The background to the underlying dispute is summarised briefly in this Court’s earlier decision and we will not repeat it here.[3] It is sufficient to record that Parker Cowan issued proceedings on behalf of Malley & Co for the recovery of their legal fees and have acted for the firm ever since. In the course of those proceedings (which Gendall J resolved in favour of Malley & Co), Mr Burgess:
(a)advised the Court that he had concerns about Parker Cowan representing Malley & Co at the hearing on the basis that they had been involved in the “reckless and malicious use of a civil proceeding”.[4] However, ultimately Mr Burgess did not pursue his objection to Mr Parker’s appearance;[5] and
(b)purported to outline a claim against Parker Cowan. As the claim had not been pursued in any formal way, Gendall J dismissed it.[6]

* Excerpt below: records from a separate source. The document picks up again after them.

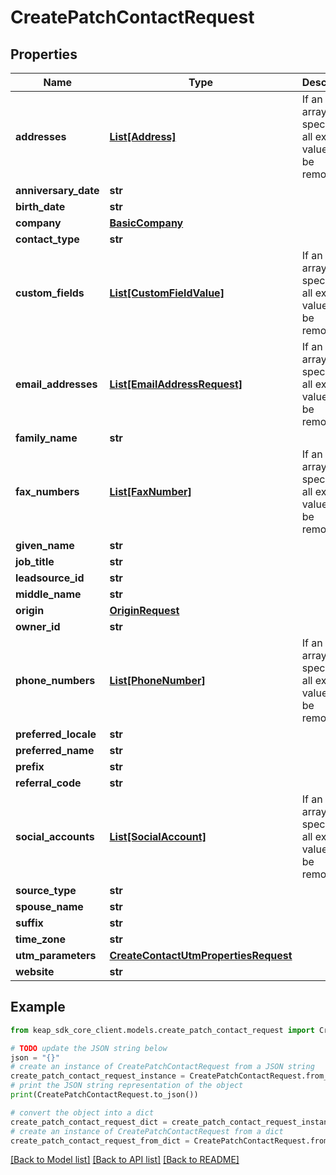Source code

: # CreatePatchContactRequest


## Properties

Name | Type | Description | Notes
------------ | ------------- | ------------- | -------------
**addresses** | [**List[Address]**](Address.md) | If an empty array is specified, all existing values will be removed. | [optional] 
**anniversary_date** | **str** |  | [optional] 
**birth_date** | **str** |  | [optional] 
**company** | [**BasicCompany**](BasicCompany.md) |  | [optional] 
**contact_type** | **str** |  | [optional] 
**custom_fields** | [**List[CustomFieldValue]**](CustomFieldValue.md) | If an empty array is specified, all existing values will be removed. | [optional] 
**email_addresses** | [**List[EmailAddressRequest]**](EmailAddressRequest.md) | If an empty array is specified, all existing values will be removed. | [optional] 
**family_name** | **str** |  | [optional] 
**fax_numbers** | [**List[FaxNumber]**](FaxNumber.md) | If an empty array is specified, all existing values will be removed. | [optional] 
**given_name** | **str** |  | [optional] 
**job_title** | **str** |  | [optional] 
**leadsource_id** | **str** |  | [optional] 
**middle_name** | **str** |  | [optional] 
**origin** | [**OriginRequest**](OriginRequest.md) |  | [optional] 
**owner_id** | **str** |  | [optional] 
**phone_numbers** | [**List[PhoneNumber]**](PhoneNumber.md) | If an empty array is specified, all existing values will be removed. | [optional] 
**preferred_locale** | **str** |  | [optional] 
**preferred_name** | **str** |  | [optional] 
**prefix** | **str** |  | [optional] 
**referral_code** | **str** |  | [optional] 
**social_accounts** | [**List[SocialAccount]**](SocialAccount.md) | If an empty array is specified, all existing values will be removed. | [optional] 
**source_type** | **str** |  | [optional] 
**spouse_name** | **str** |  | [optional] 
**suffix** | **str** |  | [optional] 
**time_zone** | **str** |  | [optional] 
**utm_parameters** | [**CreateContactUtmPropertiesRequest**](CreateContactUtmPropertiesRequest.md) |  | [optional] 
**website** | **str** |  | [optional] 

## Example

```python
from keap_sdk_core_client.models.create_patch_contact_request import CreatePatchContactRequest

# TODO update the JSON string below
json = "{}"
# create an instance of CreatePatchContactRequest from a JSON string
create_patch_contact_request_instance = CreatePatchContactRequest.from_json(json)
# print the JSON string representation of the object
print(CreatePatchContactRequest.to_json())

# convert the object into a dict
create_patch_contact_request_dict = create_patch_contact_request_instance.to_dict()
# create an instance of CreatePatchContactRequest from a dict
create_patch_contact_request_from_dict = CreatePatchContactRequest.from_dict(create_patch_contact_request_dict)
```
[[Back to Model list]](../README.md#documentation-for-models) [[Back to API list]](../README.md#documentation-for-api-endpoints) [[Back to README]](../README.md)


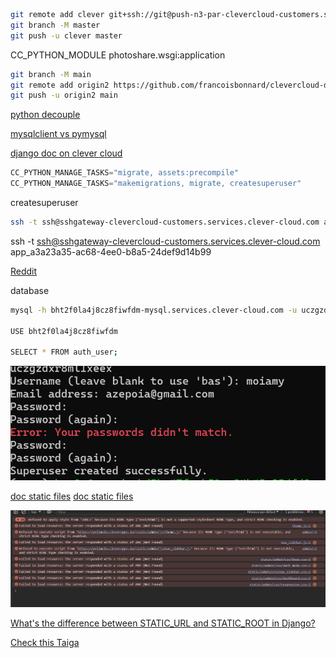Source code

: 
```bash
git remote add clever git+ssh://git@push-n3-par-clevercloud-customers.services.clever-cloud.com/app_a3a23a35-ac68-4ee0-b8a5-24def9d14b99.git
git branch -M master
git push -u clever master
```


CC_PYTHON_MODULE photoshare.wsgi:application

``` bash
git branch -M main
git remote add origin2 https://github.com/francoisbonnard/clevercloud-django2.git
git push -u origin2 main
```

[python decouple](https://pypi.org/project/python-decouple/)

[mysqlclient vs pymysql](https://stackoverflow.com/questions/43102442/whats-the-difference-between-mysqldb-mysqlclient-and-mysql-connector-python)

[django doc on clever cloud](https://developers.clever-cloud.com/guides/python-django-sample/)


```python
CC_PYTHON_MANAGE_TASKS="migrate, assets:precompile"
CC_PYTHON_MANAGE_TASKS="makemigrations, migrate, createsuperuser"
```

createsuperuser

```bash
ssh -t ssh@sshgateway-clevercloud-customers.services.clever-cloud.com app_a3a23a35-ac68-4ee0-b8a5-24def9d
```
ssh -t ssh@sshgateway-clevercloud-customers.services.clever-cloud.com app_a3a23a35-ac68-4ee0-b8a5-24def9d14b99

[Reddit](https://www.reddit.com/r/django/comments/1c329xo/how_to_create_a_superuser_on_paas_without_using/)

database

```bash
mysql -h bht2f0la4j8cz8fiwfdm-mysql.services.clever-cloud.com -u uczgzdxr8ml1xeex -P3306 -p bht2f0la4j8cz8fiwfdm

USE bht2f0la4j8cz8fiwfdm

SELECT * FROM auth_user;

```

![superuser after ssh](image.png)

[doc static files](https://docs.djangoproject.com/en/5.0/howto/static-files/)
[doc static files](https://docs.djangoproject.com/en/5.0/howto/static-files/deployment/)

![chrome console failed to load resources](image-1.png)

[What's the difference between STATIC_URL and STATIC_ROOT in Django?](https://stackoverflow.com/questions/37716200/whats-the-difference-between-static-url-and-static-root-in-django)

[Check this Taiga](https://www.clever-cloud.com/blog/features/2017/10/10/1fdba-django-taiga/)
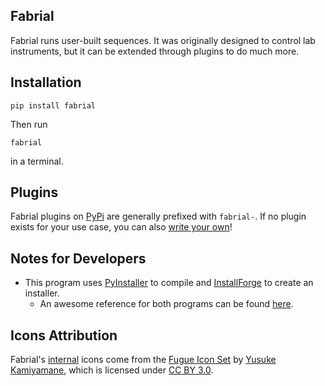 ## Fabrial

Fabrial runs user-built sequences. It was originally designed to control lab instruments, but it can be extended through plugins to do much more.

## Installation

```
pip install fabrial
```
Then run
```
fabrial
```
in a terminal.

## Plugins

Fabrial plugins on [PyPi](https://pypi.org/) are generally prefixed with `fabrial-`. If no plugin exists for your use case, you can also [write your own](./doc/plugin_guide/plugin_guide.md)!

## Notes for Developers

- This program uses [PyInstaller](https://pyinstaller.org/en/stable/) to compile and [InstallForge](https://installforge.net/) to create an installer.
    - An awesome reference for both programs can be found [here](https://www.pythonguis.com/tutorials/packaging-pyqt6-applications-windows-pyinstaller/).

## Icons Attribution

Fabrial's [internal](/icons/internal/) icons come from the [Fugue Icon Set](https://p.yusukekamiyamane.com/) by [Yusuke Kamiyamane](https://p.yusukekamiyamane.com/about/), which is licensed under [CC BY 3.0](https://creativecommons.org/licenses/by/3.0/).
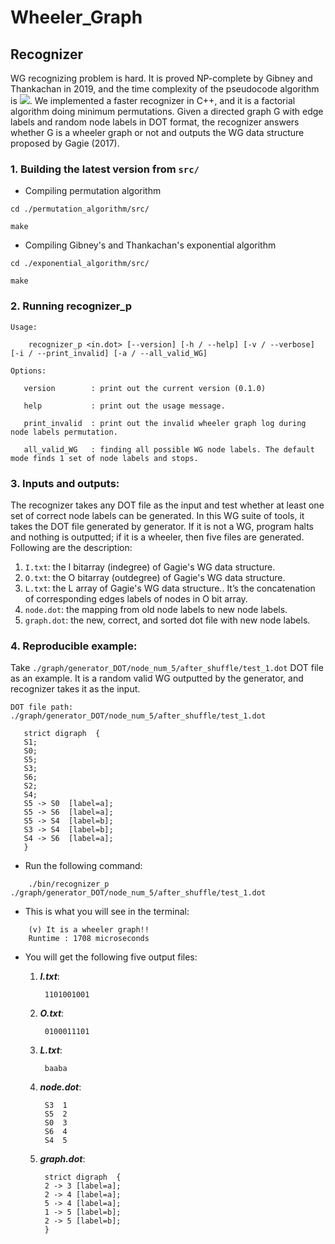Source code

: # Wheeler_Graph

## Recognizer

WG recognizing problem is hard. It is proved NP-complete by Gibney and Thankachan in 2019, and the time complexity of the pseudocode algorithm is <img src="https://render.githubusercontent.com/render/math?math=2^{e \cdot log\sigma  %2B O(n  %2B e)}">.
We implemented a faster recognizer in C++, and it is a factorial algorithm doing minimum permutations. Given a directed graph G with edge labels and random node labels in DOT format, the recognizer answers whether G is a wheeler graph or not and outputs the WG data structure proposed by Gagie (2017). 


### 1. Building the latest version from `src/`

* Compiling permutation algorithm
```
cd ./permutation_algorithm/src/

make
```

* Compiling Gibney's and Thankachan's exponential algorithm
```
cd ./exponential_algorithm/src/

make
```

### 2. Running recognizer_p

```
Usage:

	recognizer_p <in.dot> [--version] [-h / --help] [-v / --verbose] [-i / --print_invalid] [-a / --all_valid_WG]

Options:

   version        : print out the current version (0.1.0)
  
   help           : print out the usage message.
                         
   print_invalid  : print out the invalid wheeler graph log during node labels permutation.
                          
   all_valid_WG   : finding all possible WG node labels. The default mode finds 1 set of node labels and stops.
```

### 3. Inputs and outputs:
The recognizer takes any DOT file as the input and test whether at least one set of correct node labels can be generated. In this WG suite of tools, it takes the DOT file generated by generator. If it is not a WG, program halts and nothing is outputted; if it is a wheeler, then five files are generated. Following are the description:

1. `I.txt`:  the I bitarray (indegree) of Gagie's WG data structure.
2. `O.txt`:  the O bitarray (outdegree) of Gagie's WG data structure.
3. `L.txt`:  the L array of Gagie's WG data structure.. It’s the concatenation of corresponding edges labels of nodes in O bit array.
4. `node.dot`: the mapping from old node labels to new node labels.  
5. `graph.dot`: the new, correct, and sorted dot file with new node labels. 


### 4. Reproducible example:

Take `./graph/generator_DOT/node_num_5/after_shuffle/test_1.dot` DOT file as an example. It is a random valid WG outputted by the generator, and recognizer takes it as the input.

```
DOT file path:  ./graph/generator_DOT/node_num_5/after_shuffle/test_1.dot

   strict digraph  {
   S1;
   S0;
   S5;
   S3;
   S6;
   S2;
   S4;
   S5 -> S0  [label=a];
   S5 -> S6  [label=a];
   S5 -> S4  [label=b];
   S3 -> S4  [label=b];
   S4 -> S6  [label=a];
   }
 ```
  
* Run the following command:

```
	./bin/recognizer_p  ./graph/generator_DOT/node_num_5/after_shuffle/test_1.dot
```

* This is what you will see in the terminal:
```
	(v) It is a wheeler graph!!
	Runtime : 1708 microseconds
```

* You will get the following five output files:

	1. ***I.txt***:
	   ```
	    1101001001
	   ```
	2. ***O.txt***:
	   ```
	    0100011101
	   ```
	3. ***L.txt***:
	   ```
	    baaba
	   ```
	4. ***node.dot***:
	   ```
	    S3	1
	    S5	2
	    S0	3
	    S6	4
	    S4	5
	   ```
	5. ***graph.dot***:
	   ```
	    strict digraph  {
	    2 -> 3 [label=a];
	    2 -> 4 [label=a];
	    5 -> 4 [label=a];
	    1 -> 5 [label=b];
	    2 -> 5 [label=b];
	    }
	   ```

In addition, at some point Mr Burgess attempted to issue a witness summons against a member of Parker Cowan to give evidence at the hearing.
[3]At [1]–[4].
[4]Malley & Co v Burgess [2016] NZHC 907 at [12].
[5]At [14]–[15].
[6]At [73]–[74].
Parker Cowan continued to act for Malley & Co on the appeal against Gendall J’s judgment. It was in that context that Mr Burgess applied to the Court of Appeal for an order that Parker Cowan be removed as the firm’s legal representatives. The Court of Appeal dismissed the application in the following terms:[7]
The threshold for removal of a party’s chosen representative is a high one and this Court will not countenance such applications being used for tactical or delaying reasons. The mere fact Mr Burgess chooses to make an allegation without proper evidential foundation is obviously not of itself enough. As regards the witness summons, we note that in any event any evidence a member of Parker Cowan could have given that was not already part of the record might well be covered by solicitor-client privilege.
[7]Burgess (CA), above n 1, at [9] (footnote omitted).
Nothing in the submissions made by Mr Burgess casts doubt on the correctness of this analysis. The application raises no arguable point of public or general importance nor does it appear to involve any risk of a substantial miscarriage of justice. In these circumstances the application must be dismissed.
The application for leave to appeal is dismissed. The applicant must pay the respondent costs of $2,500.